Konsekuensi dari pembangunan ala neo-liberalisme di perkotaan adalah penyingkiran masyarakat miskin dari kotanya. Kalau kaum buruh semakin rentan kehilangan pekerjaan, warga kota juga akan semakin rentan tersingkir dari kota. Untuk sekarang, penggusuran sedang atau sudah berlangsung di Tamansari, Kebon Jeruk, Jalan Anyer Dalam, dan Jalan Karawang, untuk menyebut beberapa contoh. Sudah terbukti, masyarakat miskin disingkirkan secara fisik dari perkotaan. Penggusurnya boleh berbeda-beda (pemerintah kota, BUMN, swasta). Tapi semua memiliki muara yang sama yakni menciptakan kota yang ramah akan pasar bebas, ramah akan potensi-potensi investasi.
Keculasan kota tidak hanya terbatas pada pelucutan hak-hak perburuhan dan penyingkiran fisik terhadap masyarakat miskin atas kotanya. Jarang disadari bahwa hal lain yang direnggut adalah kontrol masyarakat atas pembangunan kota. Tanpa kontrol terhadap pembangunan kota, warga kota kehilangan akses terhadap air bersih, udara yang sehat, pendidikan dan kesehatan yang layak.
Kembali ke Bojongsoang, warga kota seharusnya memiliki kuasa dalam menentukan lingkungan hidup yang layak. Kita semua berhak menolak berbagai pembangunan yang mengakibatkan udara menjadi kotor dan kemacetan dimana-mana. Sayangnya, karena kota diurus dengan cara yang seperti ini, warga tinggal di kota yang kondisinya buruk. Keadaan akan semakin merosot dalam beberapa tahun ke depan, apabila warga kota tidak menyadari posisinya sebagai subjek penting dalam pembangunan perkotaan. Warga kota sejatinya mampu menciptakan kotanya berdasarkan impiannya sendiri.

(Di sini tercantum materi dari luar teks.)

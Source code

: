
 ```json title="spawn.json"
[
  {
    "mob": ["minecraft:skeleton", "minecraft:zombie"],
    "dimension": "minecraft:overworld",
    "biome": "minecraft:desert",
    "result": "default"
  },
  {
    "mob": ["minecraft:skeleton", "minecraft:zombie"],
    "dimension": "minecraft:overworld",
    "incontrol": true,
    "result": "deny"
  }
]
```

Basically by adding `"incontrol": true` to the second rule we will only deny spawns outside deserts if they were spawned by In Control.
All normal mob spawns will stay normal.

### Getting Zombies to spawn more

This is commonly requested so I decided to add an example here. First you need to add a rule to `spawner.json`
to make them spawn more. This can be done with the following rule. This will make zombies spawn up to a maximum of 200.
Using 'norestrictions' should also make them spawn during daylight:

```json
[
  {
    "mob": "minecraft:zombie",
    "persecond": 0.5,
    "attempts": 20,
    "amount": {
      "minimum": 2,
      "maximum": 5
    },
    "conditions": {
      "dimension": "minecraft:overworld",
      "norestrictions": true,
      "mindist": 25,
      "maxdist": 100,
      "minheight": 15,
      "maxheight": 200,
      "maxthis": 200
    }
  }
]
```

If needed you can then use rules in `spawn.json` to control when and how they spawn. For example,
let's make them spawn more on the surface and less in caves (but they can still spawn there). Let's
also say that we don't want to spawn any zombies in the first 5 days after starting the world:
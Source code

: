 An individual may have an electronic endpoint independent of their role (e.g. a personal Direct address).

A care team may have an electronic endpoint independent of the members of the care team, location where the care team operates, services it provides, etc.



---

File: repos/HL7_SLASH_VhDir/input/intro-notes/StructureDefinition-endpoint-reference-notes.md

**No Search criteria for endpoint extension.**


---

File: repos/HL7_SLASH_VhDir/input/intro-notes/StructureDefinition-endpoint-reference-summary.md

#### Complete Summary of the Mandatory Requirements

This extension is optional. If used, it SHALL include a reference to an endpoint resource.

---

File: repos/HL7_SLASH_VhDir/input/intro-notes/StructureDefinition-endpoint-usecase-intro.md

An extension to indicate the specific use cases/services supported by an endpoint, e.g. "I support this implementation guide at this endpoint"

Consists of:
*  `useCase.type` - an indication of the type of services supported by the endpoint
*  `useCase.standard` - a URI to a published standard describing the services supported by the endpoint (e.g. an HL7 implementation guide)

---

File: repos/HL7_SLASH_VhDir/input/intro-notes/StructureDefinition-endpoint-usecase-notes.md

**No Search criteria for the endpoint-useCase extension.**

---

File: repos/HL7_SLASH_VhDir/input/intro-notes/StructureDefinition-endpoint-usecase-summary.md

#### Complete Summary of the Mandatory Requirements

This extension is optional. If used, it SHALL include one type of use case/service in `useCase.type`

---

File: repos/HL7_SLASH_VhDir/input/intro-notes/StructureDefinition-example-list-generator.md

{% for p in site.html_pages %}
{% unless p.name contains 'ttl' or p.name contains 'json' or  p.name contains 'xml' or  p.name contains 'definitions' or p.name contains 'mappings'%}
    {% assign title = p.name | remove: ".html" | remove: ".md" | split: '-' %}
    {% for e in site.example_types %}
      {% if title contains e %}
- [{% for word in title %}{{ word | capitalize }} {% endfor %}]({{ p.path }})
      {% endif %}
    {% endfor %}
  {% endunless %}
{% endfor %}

Mewujudkan Hak Warga atas Kotanya.
Membangkitkan kesadaran warga kota akan hak-haknya mungkin tidak mudah. Minimnya kesadaran warga kota atas haknya bukanlah sebuah kodrat, melainkan sesuatu yang sengaja dibentuk. Selama ini kota secara sepihak mendikte warganya untuk menerima segala bentuk pembangunan. Pemerintah Kota Bandung pun menjauhkan warganya dari persoalan nyata seperti kurangnya akses terhadap air bersih, udara yang buruk, banjir, kemacetan, lapangan kerja yang minim, hingga kondisi ekonomi yang buruk. Sebagai gantinya, pemerintah kota malah menciptakan ilusi tentang kota modern berupa berupa taman kota dan lampu hias yang berjejer di jalanan pusat Kota Bandung, dengan harapan warganya terhibur dan memberi selamat atas keberhasilan pembangunan Kota Bandung.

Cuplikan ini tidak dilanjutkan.